- _Information_

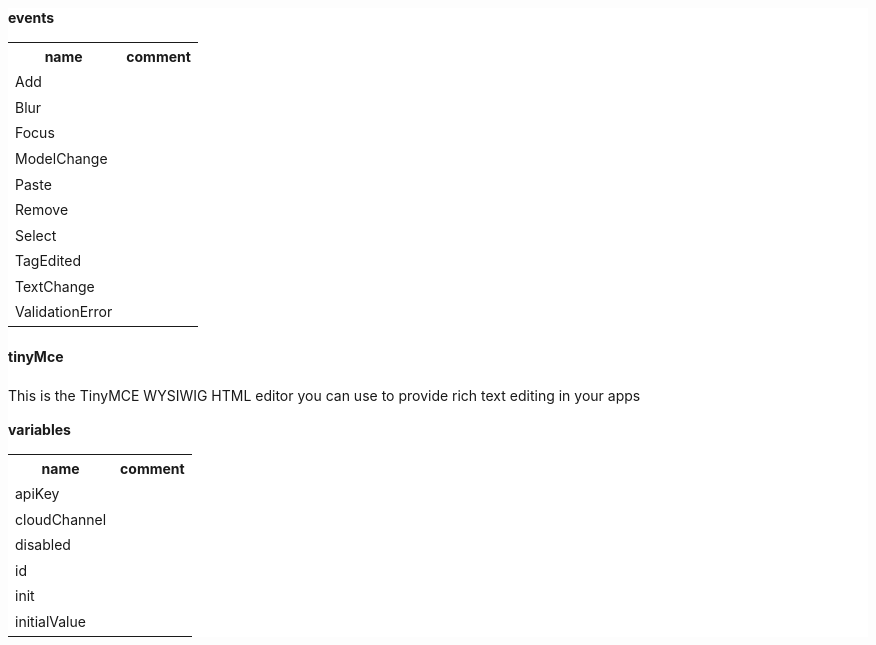 **events**

<table>
<tr>
<th>name</th><th>comment</th>
</tr>
<tr>
<td>Add</td><td></td>
</tr>
<tr>
<td>Blur</td><td></td>
</tr>
<tr>
<td>Focus</td><td></td>
</tr>
<tr>
<td>ModelChange</td><td></td>
</tr>
<tr>
<td>Paste</td><td></td>
</tr>
<tr>
<td>Remove</td><td></td>
</tr>
<tr>
<td>Select</td><td></td>
</tr>
<tr>
<td>TagEdited</td><td></td>
</tr>
<tr>
<td>TextChange</td><td></td>
</tr>
<tr>
<td>ValidationError</td><td></td>
</tr>
</table>

#### tinyMce

This is the TinyMCE WYSIWIG HTML editor you can use to provide rich text editing in your apps

**variables**

<table>
<tr>
<th>name</th><th>comment</th>
</tr>
<tr>
<td>apiKey</td><td></td>
</tr>
<tr>
<td>cloudChannel</td><td></td>
</tr>
<tr>
<td>disabled</td><td></td>
</tr>
<tr>
<td>id</td><td></td>
</tr>
<tr>
<td>init</td><td></td>
</tr>
<tr>
<td>initialValue</td><td></td>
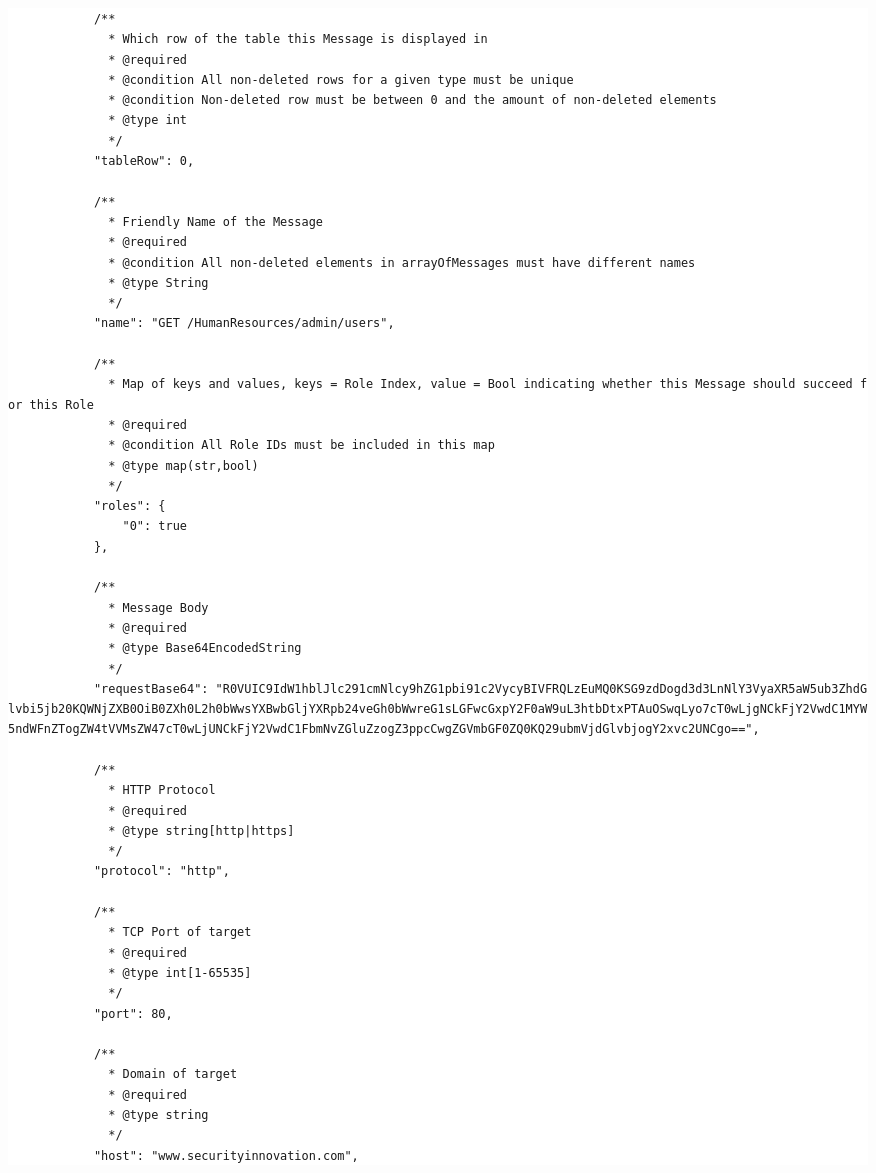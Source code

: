     
                /**
                  * Which row of the table this Message is displayed in
                  * @required
                  * @condition All non-deleted rows for a given type must be unique
                  * @condition Non-deleted row must be between 0 and the amount of non-deleted elements
                  * @type int
                  */
                "tableRow": 0,
    
                /**
                  * Friendly Name of the Message
                  * @required
                  * @condition All non-deleted elements in arrayOfMessages must have different names
                  * @type String
                  */
                "name": "GET /HumanResources/admin/users",
    
                /**
                  * Map of keys and values, keys = Role Index, value = Bool indicating whether this Message should succeed for this Role
                  * @required
                  * @condition All Role IDs must be included in this map
                  * @type map(str,bool)
                  */
                "roles": {
                    "0": true
                },
    
                /**
                  * Message Body
                  * @required
                  * @type Base64EncodedString
                  */
                "requestBase64": "R0VUIC9IdW1hblJlc291cmNlcy9hZG1pbi91c2VycyBIVFRQLzEuMQ0KSG9zdDogd3d3LnNlY3VyaXR5aW5ub3ZhdGlvbi5jb20KQWNjZXB0OiB0ZXh0L2h0bWwsYXBwbGljYXRpb24veGh0bWwreG1sLGFwcGxpY2F0aW9uL3htbDtxPTAuOSwqLyo7cT0wLjgNCkFjY2VwdC1MYW5ndWFnZTogZW4tVVMsZW47cT0wLjUNCkFjY2VwdC1FbmNvZGluZzogZ3ppcCwgZGVmbGF0ZQ0KQ29ubmVjdGlvbjogY2xvc2UNCgo==",
    
                /**
                  * HTTP Protocol
                  * @required
                  * @type string[http|https]
                  */            
                "protocol": "http",
    
                /**
                  * TCP Port of target
                  * @required
                  * @type int[1-65535]
                  */
                "port": 80,
    
                /**
                  * Domain of target
                  * @required
                  * @type string
                  */
                "host": "www.securityinnovation.com",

- _What is needed_
Going line by line through the entries above, count each line that has the word "must", then state the count alone.

- _Written answer_
4